In any case, I decided I'd listen to each radio play following the relevant book and film, so thus far I've heard Diamonds are Forever, From Russia, with Love, Dr. No, and Goldfinger. What follows are some general thoughts on the overall format and performances of the Toby Stephens stories (I haven't heard the Jayston one yet, and won't for some time), and then some on the specific plays I've heard.
All the stories I've heard are pretty straight adaptations of the original novels-- incidents are trimmed for time, but nothing is changed very dramatically.

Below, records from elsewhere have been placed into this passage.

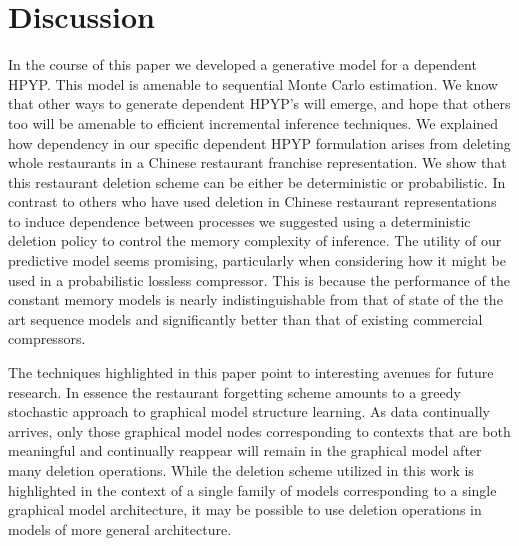 \section{Discussion}
\label{discussion}

In the course of this paper we developed a generative model for a dependent HPYP. This model is amenable to sequential Monte Carlo estimation.  We know that other ways to generate dependent HPYP's will emerge, and hope that others too will be amenable to efficient incremental inference techniques.  We explained how dependency in our specific dependent HPYP formulation arises from deleting whole restaurants in a Chinese restaurant franchise representation.  We show that this restaurant deletion scheme can be either be deterministic or probabilistic.  In contrast to others who have used deletion in Chinese restaurant representations to induce dependence between processes we suggested using a deterministic deletion policy to control the memory complexity of inference.  The utility of our predictive model seems promising, particularly when considering how it might be used in a probabilistic lossless compressor.  This is because the performance of the constant memory models is nearly indistinguishable from that of state of the the art sequence models and significantly better than that of existing commercial compressors.

The techniques highlighted in this paper point to interesting avenues for future research.  In essence the restaurant forgetting scheme amounts to a greedy stochastic approach to graphical model structure learning.  As data continually arrives, only those graphical model nodes corresponding to contexts that are both meaningful and continually reappear will remain in the graphical model after many deletion operations.   While the deletion scheme utilized in this work is highlighted in the context of a single family of models corresponding to a single graphical model architecture, it may be possible to use deletion operations in models of more general architecture.
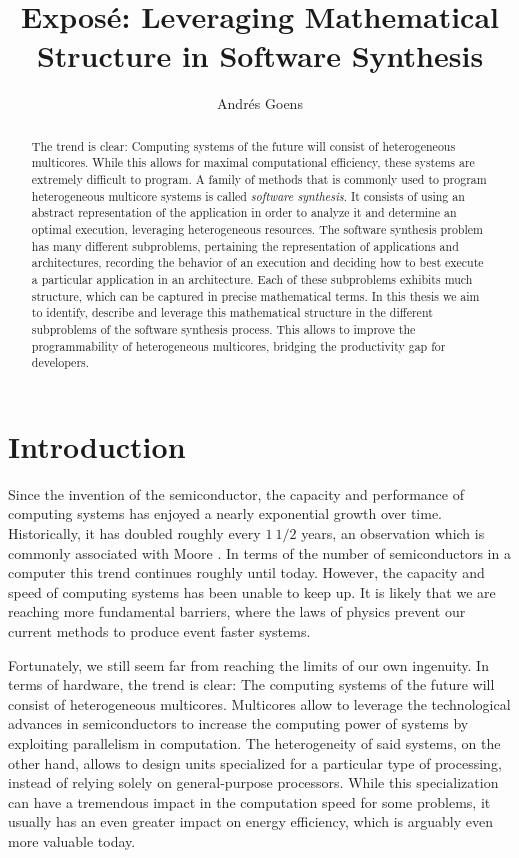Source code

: \documentclass[sigplan,10pt]{acmart}
\title{Expos\'{e}: Leveraging Mathematical Structure in Software Synthesis}
\author{Andr\'{e}s Goens}
\begin{document}
\date{}
\begin{abstract}
The trend is clear: Computing systems of the future will consist of heterogeneous multicores.
While this allows for maximal computational efficiency, these systems are extremely difficult to program.
A family of methods that is commonly used to program heterogeneous multicore systems is called \emph{software synthesis}.
It consists of using an abstract representation of the application in order to analyze it and determine an optimal execution, leveraging heterogeneous resources.
The software synthesis problem has many different subproblems, pertaining the representation of applications and architectures, recording the behavior of an execution and deciding how to best execute a particular application in an architecture.
Each of these subproblems exhibits much structure, which can be captured in precise mathematical terms. In this thesis we aim to identify, describe and leverage this mathematical structure in the different subproblems of the software synthesis process.
This allows to improve the programmability of heterogeneous multicores, bridging the productivity gap for developers.

\end{abstract}

\maketitle

\section*{Introduction}
Since the invention of the semiconductor, the capacity and performance of computing systems has enjoyed a nearly exponential growth over time.
Historically, it has doubled roughly every $1~1/2$ years, an observation which is commonly associated with Moore \cite{schaller1997moore}.
In terms of the number of semiconductors in a computer this trend continues roughly until today. However, the capacity and speed of computing systems has been unable to keep up.
It is likely that we are reaching more fundamental barriers, where the laws of physics prevent our current methods to produce event faster systems. 

Fortunately, we still seem far from reaching the limits of our own ingenuity. In terms of hardware, the trend is clear: The computing systems of the future will consist of heterogeneous multicores. Multicores allow to leverage the technological advances in semiconductors to 
increase the computing power of systems by exploiting parallelism in computation. The heterogeneity of said systems, on the other hand, allows to design units specialized for a particular type of processing, instead of relying solely on general-purpose processors.
While this specialization can have a tremendous impact in the computation speed for some problems, it usually has an even greater impact on energy efficiency, which is arguably even more valuable today.
\end{document}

- Toby Stephens as James Bond. Stephens is a pretty grim-sounding James Bond. I like the performance, but it's not quite the Bond I imagine from the books: he's a little more upper-class than I picture, coming across as more snobby. Of course, the Bond of the books is kind of snobby, but I feel as though he's acting snob; he's a brute playing at civilization. Without that the access to his interiority afforded by prose (or a visual performance by Daniel Craig, who captures this aspect of the character best), he comes across more like an actual snob. Which, I should say, works-- it's just a different version of the character, a more cultured, less studied one. Stephens has a good tough-guy act, and does well at the banter and stuff; I think he's less successful at the love scenes and other parts showing emotional investment, where I think he is a little too sharp. I had a hard time buying he had any real interest in Tiffany Case in Diamonds are Forever, for example, and the same went for Tania in From Russia, with Love. He came across as more tender toward Honey in Dr. No, however-- not sure why.
- John Standing as M. Standing appeared in one Doctor Who audio drama (Gods and Monsters), but I didn't think much of him there. Other than that, I know he's appeared in stuff I've watched, but nothing that's made much of an impression. Anyway, I really enjoyed him as M: suitably British, crusty, and unamused, which is exactly what the part (which really is a small one) calls for. He especially shines in his couple scenes in From Russia, with Love and the opening of Dr. No.
- Julian Sands as Q. Didn't really leave much of an impression, to be honest. Just kind of there. On the other hand...
- Josh Stamberg as Felix Leiter. He actually is an American, and he sounds like he came out of a 1950s crime film. Which, given that in Diamonds are Forever, Felix is a private eye working for the Pinkertons, is exactly right. That said, he wasn't the original:
- Lloyd Owen as Felix Leiter. Owen played Felix in just one production, Goldfinger, and he is not an American. Let's just say I'm very glad Felix was recast for later stories.
- John Sessions as Rene Mathis. I really like John Sessions' audio work I've heard (mostly, of course, Doctor Who stuff), so it was a pleasure to hear him in these, though Mathis doesn't really do a whole lot in From Russia, with Love. Hopefully we get Casino Royale someday.
- Janie Dee as Moneypenny. I don't think I know the actress from anything else, but like John Standing, she's great in a very small part. She sounds very young and very flirty, which is in line with how I imagine the character, though the writing here probably owes more to the films than the actual novels.
Diamonds are Forever by Archie Scottney (2015)
From Russia, with Love by Archie Scottney (2012)
Dr. No by Hugh Whitemore (2008)
The adaptation dials back some of the racial elements of the novel (there are no "Chigroes" here), but keeps others (Bond's instantaneous distrust of a character upon realizing they're Chinese), and adds new ones (some of the Chinese characters are played by white women). The only big downside of this adaptation is the decision to have Bond narrate the centipede sequence in the first person-- probably no one could save this, but Toby Stephens certainly doesn't. The music is spooky, but the whole sequence is just undercut by Bond's "fearful" gasps and shouts as the centipede marches across him.
Goldfinger by Archie Scottney (2010)Goldfinger was a so-so novel, and it makes for a so-so radio play. In the book, Bond runs into Goldfinger playing cards at a resort, playing golf at a club, and at his own house for dinner; like the film, the radio version streamlines this by cutting out the visit to Goldfinger's home and going straight to when Bond pursues Goldfinger across Europe to Switzerland, and the golf is thankfully less boring on audio than in prose. But moving the story to the audio medium reveals how little it is that Bond does through the whole middle of the story: on film you can see him lurking, and in prose you get his thoughts on everything, but on audio he may as well not be there a lot of the time, and his intervention in the whole affair comes across as even smaller than on audio.
What I should have predicted would really let it down are the accents, since much of Goldfinger takes place in America. The group of gangsters Goldfinger assembles range from ridiculous to awful (especially since some are actors doubling up, so they are required to depict two different American accents apiece), and getting Rosamund Pike in to play Pussy Galore was surely a bit of a coup... but I didn't care for her Southern accent at all. (Plus there's so little interplay between her and Bond that her falling for him at the end comes across as nonsensical.) The BBC haven't done Live and Let Die yet, but maybe I should be thankful for that. That said, Ian McKellen plays Goldfinger, which is great casting even if it contradicts the story's statement that Goldfinger doesn't sound English!